▸ **Records supplied**:
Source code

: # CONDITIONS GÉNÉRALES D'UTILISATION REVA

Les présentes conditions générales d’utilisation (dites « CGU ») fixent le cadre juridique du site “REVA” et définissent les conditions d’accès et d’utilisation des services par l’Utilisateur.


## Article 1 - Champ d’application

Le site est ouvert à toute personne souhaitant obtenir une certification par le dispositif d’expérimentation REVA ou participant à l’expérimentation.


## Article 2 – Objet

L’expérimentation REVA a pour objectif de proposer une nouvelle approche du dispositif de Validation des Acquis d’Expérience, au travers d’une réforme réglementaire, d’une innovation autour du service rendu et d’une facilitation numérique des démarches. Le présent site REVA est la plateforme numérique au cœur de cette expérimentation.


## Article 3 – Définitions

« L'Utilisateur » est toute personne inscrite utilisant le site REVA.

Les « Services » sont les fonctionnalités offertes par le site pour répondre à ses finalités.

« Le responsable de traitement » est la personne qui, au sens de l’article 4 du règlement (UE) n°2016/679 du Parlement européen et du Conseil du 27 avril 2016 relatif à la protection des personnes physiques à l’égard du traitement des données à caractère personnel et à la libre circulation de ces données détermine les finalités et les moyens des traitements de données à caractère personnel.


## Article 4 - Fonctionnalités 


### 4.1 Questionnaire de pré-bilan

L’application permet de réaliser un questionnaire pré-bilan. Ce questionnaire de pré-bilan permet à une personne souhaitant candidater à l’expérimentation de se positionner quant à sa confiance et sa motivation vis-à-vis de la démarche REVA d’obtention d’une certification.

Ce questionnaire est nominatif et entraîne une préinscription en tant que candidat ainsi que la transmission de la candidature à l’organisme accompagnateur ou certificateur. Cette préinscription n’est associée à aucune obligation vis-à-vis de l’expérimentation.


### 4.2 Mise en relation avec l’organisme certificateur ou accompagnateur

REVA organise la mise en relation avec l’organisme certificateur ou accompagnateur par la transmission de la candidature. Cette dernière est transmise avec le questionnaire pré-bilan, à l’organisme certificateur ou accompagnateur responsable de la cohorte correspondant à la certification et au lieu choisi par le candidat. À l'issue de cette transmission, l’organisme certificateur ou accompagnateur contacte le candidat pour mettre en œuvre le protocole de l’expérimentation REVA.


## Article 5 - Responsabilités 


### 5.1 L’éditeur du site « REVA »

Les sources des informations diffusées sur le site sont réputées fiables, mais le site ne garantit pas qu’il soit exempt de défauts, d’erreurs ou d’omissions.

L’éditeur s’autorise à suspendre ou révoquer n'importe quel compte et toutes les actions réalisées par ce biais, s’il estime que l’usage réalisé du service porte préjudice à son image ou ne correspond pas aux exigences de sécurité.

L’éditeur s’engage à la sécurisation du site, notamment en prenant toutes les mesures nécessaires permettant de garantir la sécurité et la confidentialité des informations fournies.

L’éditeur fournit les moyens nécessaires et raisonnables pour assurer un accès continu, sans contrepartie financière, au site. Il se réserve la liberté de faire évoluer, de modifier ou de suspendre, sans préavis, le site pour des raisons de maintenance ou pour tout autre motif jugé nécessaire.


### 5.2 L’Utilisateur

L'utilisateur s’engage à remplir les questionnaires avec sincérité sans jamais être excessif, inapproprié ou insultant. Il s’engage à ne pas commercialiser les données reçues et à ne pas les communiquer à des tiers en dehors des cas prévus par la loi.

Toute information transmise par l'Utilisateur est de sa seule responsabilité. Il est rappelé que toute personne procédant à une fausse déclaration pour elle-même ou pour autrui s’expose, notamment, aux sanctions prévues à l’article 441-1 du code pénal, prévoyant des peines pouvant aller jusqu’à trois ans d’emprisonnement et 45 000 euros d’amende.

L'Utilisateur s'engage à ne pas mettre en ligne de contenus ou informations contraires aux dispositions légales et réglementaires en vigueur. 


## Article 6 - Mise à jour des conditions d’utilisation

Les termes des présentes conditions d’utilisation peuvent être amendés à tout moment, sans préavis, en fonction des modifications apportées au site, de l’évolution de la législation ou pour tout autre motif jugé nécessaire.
--
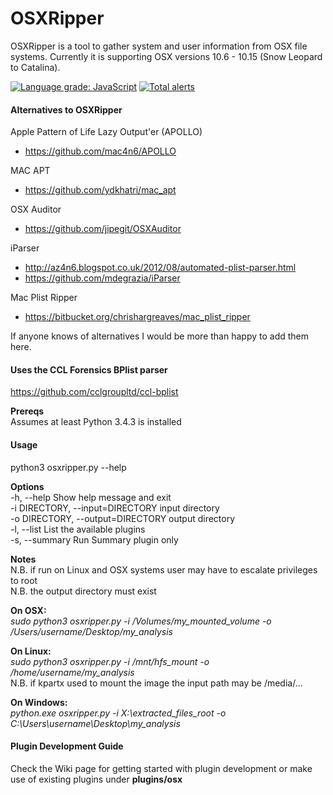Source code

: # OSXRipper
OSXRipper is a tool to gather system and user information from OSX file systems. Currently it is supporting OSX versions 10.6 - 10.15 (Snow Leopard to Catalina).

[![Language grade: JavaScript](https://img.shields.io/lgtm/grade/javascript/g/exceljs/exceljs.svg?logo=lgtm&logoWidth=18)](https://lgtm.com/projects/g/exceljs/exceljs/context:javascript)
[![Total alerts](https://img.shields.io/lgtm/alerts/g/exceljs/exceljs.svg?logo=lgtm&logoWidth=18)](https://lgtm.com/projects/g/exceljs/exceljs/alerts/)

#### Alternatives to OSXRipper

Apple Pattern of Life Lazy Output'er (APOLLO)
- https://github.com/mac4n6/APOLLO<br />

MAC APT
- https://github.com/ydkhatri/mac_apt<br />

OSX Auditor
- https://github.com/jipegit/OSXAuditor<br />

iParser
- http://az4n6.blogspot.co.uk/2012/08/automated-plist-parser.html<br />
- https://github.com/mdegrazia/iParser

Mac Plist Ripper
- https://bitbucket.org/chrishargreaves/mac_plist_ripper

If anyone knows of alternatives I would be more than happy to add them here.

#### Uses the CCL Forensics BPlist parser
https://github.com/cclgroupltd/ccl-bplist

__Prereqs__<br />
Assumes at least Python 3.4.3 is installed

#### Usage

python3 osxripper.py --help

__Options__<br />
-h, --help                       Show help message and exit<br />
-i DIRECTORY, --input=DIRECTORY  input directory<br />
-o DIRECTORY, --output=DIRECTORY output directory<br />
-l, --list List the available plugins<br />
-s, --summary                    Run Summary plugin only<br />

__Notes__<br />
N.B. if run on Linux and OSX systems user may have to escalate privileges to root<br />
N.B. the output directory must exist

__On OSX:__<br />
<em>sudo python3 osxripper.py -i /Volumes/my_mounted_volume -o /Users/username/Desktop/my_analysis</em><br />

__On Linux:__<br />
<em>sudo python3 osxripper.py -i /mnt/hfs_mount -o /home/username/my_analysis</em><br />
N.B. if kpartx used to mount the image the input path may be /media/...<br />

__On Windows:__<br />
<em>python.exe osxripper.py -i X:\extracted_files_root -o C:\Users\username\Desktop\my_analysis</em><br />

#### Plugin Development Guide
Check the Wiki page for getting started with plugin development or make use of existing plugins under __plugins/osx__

▸ **Assignment**:
Write down, word for word, the lines above from the one containing "GÉNÉRALES D'UTILISATION REVA" through the one containing "le site REVA.", both ends included.

▸ **Exercise output**:
: # CONDITIONS GÉNÉRALES D'UTILISATION REVA

Les présentes conditions générales d’utilisation (dites « CGU ») fixent le cadre juridique du site “REVA” et définissent les conditions d’accès et d’utilisation des services par l’Utilisateur.


## Article 1 - Champ d’application

Le site est ouvert à toute personne souhaitant obtenir une certification par le dispositif d’expérimentation REVA ou participant à l’expérimentation.


## Article 2 – Objet

L’expérimentation REVA a pour objectif de proposer une nouvelle approche du dispositif de Validation des Acquis d’Expérience, au travers d’une réforme réglementaire, d’une innovation autour du service rendu et d’une facilitation numérique des démarches. Le présent site REVA est la plateforme numérique au cœur de cette expérimentation.


## Article 3 – Définitions

« L'Utilisateur » est toute personne inscrite utilisant le site REVA.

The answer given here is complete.